542 何なのだ、この人は……!
冷静になったモリンガはドーヴェに尋ねた。
「できたら教えて欲しい。ここへ何しに来たんだ? 俺に何か用でもあったのか?」
香々美も冷静な口調で返事をした。
「まあね。じゃあ、その前に質問。あなた、魔術を使わないのは何で?」
モリンガは素直に答えた。
「ああ、そうだな……。何だか嫌な感じがする……からかな。」
香々美は少し突っ込んだ話をしてみた。
「あんたの母親も魔術を使わないわね。」
モリンガは少し驚いた様子でそれに応えた。
「あ、ああ。よく知ってるな。そうだ、母さんも使わんな。理由は同じ、寧ろ俺はその影響を受けているだけなのかもしれん。だから技にも魔術を織り込んだりはしない。てか、学校の授業以外では使わないな。」
香々美はにっこりと笑って人差し指を上に向けた。
「正解!」
モリンガは少し戸惑った。
「え、どうゆうこと?」
香々美はその理由を告げた。
「嫌な感じがするってところ。」
「ん? どうゆうこっちゃ。」
「あなたも何となく気付いてると思うけど。魔素はね、人の心を狂わせるのよ。」
モリンガはそれを聞いて暫く考え込んだ。
「魔素が人心を狂わせる……だと? だが、周りの人間はそんな狂っちゃいないようだがな。」
香々美は顔を少し前に出してモリンガの目を見つめた。
「本当に?」
モリンガはやや顔を引っ込めながら苦笑いした。
「ああ、父も兄も凄んげえ魔術を使うけど立派な武将だし、それに生徒会のやつらだってとんでもない魔術の使い手だが知能、学力、身体能力、さらにはルックスまでも。三人とも文句のつけようがないぜ。」
香々美は今度は少し残念そうな顔をして見せた。
「そう……。」
モリンガは何か痛いところを疲れたような感覚を覚えた。
「何が言いたい?」
香々美はサーベルを鞘に仕舞い込みながらそれに答えた。
「その答えはあなたの感じた『気付き』の中にもうある。」
モリンガはその言葉に心当たりがあったため思わず口を紡いでしまった。
「う……。」
香々美はその様子を見て話を切り替えた。
「あなたのお母さんは周囲の人から変人扱いされてるそうね。」
モリンガはその言葉を聞いた途端香々美を睨みつけた。
「何だと! うちの母さんが何だって!?」
香々美は少し不貞腐れたように言い返した。
「ちょっと、言ってるのは私じゃないでしょう。」
モリンガはぐっとその怒りを抑えつけた。
確かに彼の母親を馬鹿にしているのはドーヴェではなく父や兄をはじめとした周囲の人間たちだった。

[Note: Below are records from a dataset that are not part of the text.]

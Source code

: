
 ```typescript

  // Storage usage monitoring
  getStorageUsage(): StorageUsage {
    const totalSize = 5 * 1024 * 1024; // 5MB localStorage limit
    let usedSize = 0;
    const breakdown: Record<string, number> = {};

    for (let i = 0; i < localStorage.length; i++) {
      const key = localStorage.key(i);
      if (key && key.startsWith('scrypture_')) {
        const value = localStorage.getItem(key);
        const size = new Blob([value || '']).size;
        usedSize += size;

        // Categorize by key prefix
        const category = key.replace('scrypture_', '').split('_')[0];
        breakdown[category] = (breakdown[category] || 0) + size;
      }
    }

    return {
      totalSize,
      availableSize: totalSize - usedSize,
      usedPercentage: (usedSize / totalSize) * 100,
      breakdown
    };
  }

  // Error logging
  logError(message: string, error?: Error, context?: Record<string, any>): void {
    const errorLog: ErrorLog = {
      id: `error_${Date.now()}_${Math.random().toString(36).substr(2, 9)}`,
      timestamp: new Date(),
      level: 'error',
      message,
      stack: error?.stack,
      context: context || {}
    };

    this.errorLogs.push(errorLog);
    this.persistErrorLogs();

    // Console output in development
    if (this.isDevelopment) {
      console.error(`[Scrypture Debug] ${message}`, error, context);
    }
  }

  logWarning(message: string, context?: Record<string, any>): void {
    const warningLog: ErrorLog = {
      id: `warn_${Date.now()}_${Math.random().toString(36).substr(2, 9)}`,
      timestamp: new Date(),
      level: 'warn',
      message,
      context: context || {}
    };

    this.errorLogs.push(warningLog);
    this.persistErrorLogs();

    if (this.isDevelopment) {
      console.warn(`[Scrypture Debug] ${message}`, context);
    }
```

だが、モリンガの母はそんな世間の目も気にすることなく自分のやり方を貫いていた。
彼はそんな母を幼少の頃から尊敬していたのだ。
香々美はそのことについてきっぱりと言い放った。
「私からすればあんたの母親がまとも。悪口言ってる周りがおかしいのよ。」
その言葉を聞いてモリンガは我が耳を疑った。
そんなことを言われたのは初めてだったからだ。
「それは……どうゆうことだ?」
香々美は肩を一つ竦めてからそれに答えた。
「どうもこうもないでしょう。あんたの母親が正しいってこと。あんたの母親はね、疾うの昔に魔素の危険性を感じ取ってたってわけよ。さっきの手合わせであんだけ追い詰められながら……別に私が追い詰めたわけじゃないけど……魔術を使おうとしなかったあんたならもう気付いてるんじゃない?」
モリンガは唖然とした目で彼女を見た。